Despite revealing no Covid outbreaks have been traced back to the events, ministers have not published any information about the pilots so far. In recent days, more festivals have decided to cancel this summer due to the uncertainty over how and when the relevant restrictions will be eased, and a lack of transparency over the ERP, which is being run by the Department for Digital, Culture, Media and Sport.
Responding to an urgent question on the publication of the data in the Commons this week, DCMS minister Nigel Huddleston told MPs: "Although we are not yet in a position to publish the full report, I can assure the House that post-event data closely monitored have not shown any evidence of the events causing outbreaks. If they had, we would have communicated that information urgently.”
But the government is still facing criticism from industry figures involved in the legal challenge for not outlining the scientific basis for its decision to maintain restrictions on most events, while the live entertainment sector has “spent the last few months participating in, and paying for, full capacity pilot events as part of the ERP”.
In a statement LIVE said: “As well as declining to publish the ERP results, the government is yet to provide any form of insurance scheme for the sector or to make it clear what kind of ongoing mitigations may be required in the future – effectively making it impossible to plan for any live entertainment business. The short-term hit is stark. Industry research indicates that the potential four-week delay to reopening will lead to around 5,000 live music gigs being cancelled, as well as numerous theatre productions across the country, costing hundreds of millions of pounds in lost income.”
They are also critical of the third round of pilots in the ERP, announced in the wake of the Johnson’s decision to delay step 4, when all restrictions are due to end, to 19 July.
“It is clear that these pilots are little more than a way of allowing certain high-profile events to go ahead, primarily large-scale sporting events, while keeping the rest of the sector shut,” the claimants added.
LIVE has asked the court to consider their application at an urgent hearing, accusing the government of breaching the "duty of candour” when faced with a legal challenge and failing to say why the ERP data is being withheld.
Lloyd Webber has already been an outspoken critic of the government's handling of the ERP, and last week rejected an offer for an exception to be made for his latest production, Cinderella, by including it in the programme.
In a statement released on announcing his decision to join LIVE's legal challenge, he emphasised the importance of the implications of continued restrictions across the entire industry.

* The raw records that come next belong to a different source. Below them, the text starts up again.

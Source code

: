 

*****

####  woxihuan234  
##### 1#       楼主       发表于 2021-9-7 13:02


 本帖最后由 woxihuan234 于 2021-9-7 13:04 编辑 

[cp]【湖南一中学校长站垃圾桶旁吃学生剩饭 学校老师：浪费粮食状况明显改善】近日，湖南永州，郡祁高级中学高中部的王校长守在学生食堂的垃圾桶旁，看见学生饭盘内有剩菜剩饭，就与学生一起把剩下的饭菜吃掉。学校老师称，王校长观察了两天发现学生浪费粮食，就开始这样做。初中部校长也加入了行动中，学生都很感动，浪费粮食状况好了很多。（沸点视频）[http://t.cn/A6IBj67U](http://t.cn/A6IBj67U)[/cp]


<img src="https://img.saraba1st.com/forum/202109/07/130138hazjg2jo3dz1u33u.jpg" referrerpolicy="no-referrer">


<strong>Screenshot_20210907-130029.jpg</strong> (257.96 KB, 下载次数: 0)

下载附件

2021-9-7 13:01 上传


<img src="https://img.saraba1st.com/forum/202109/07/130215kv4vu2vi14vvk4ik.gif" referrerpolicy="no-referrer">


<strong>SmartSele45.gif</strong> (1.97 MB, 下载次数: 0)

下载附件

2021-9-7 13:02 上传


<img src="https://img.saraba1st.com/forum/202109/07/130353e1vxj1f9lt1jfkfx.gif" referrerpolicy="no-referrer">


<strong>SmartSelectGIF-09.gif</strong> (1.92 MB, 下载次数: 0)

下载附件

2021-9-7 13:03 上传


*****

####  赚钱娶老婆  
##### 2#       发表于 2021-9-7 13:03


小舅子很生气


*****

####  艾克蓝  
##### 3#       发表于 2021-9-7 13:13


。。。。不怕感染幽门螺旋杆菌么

“Today, with a range of voices from across the theatre and live entertainment industries, we are forced to take it further. We simply must now see the data that is being used to strangle our industry so unfairly," Lloyd Webber wrote. “The government’s actions are forcing theatre and music companies off a cliff as the summer wears on, whilst cherry-picking high-profile sporting events to go ahead. The situation is beyond urgent.”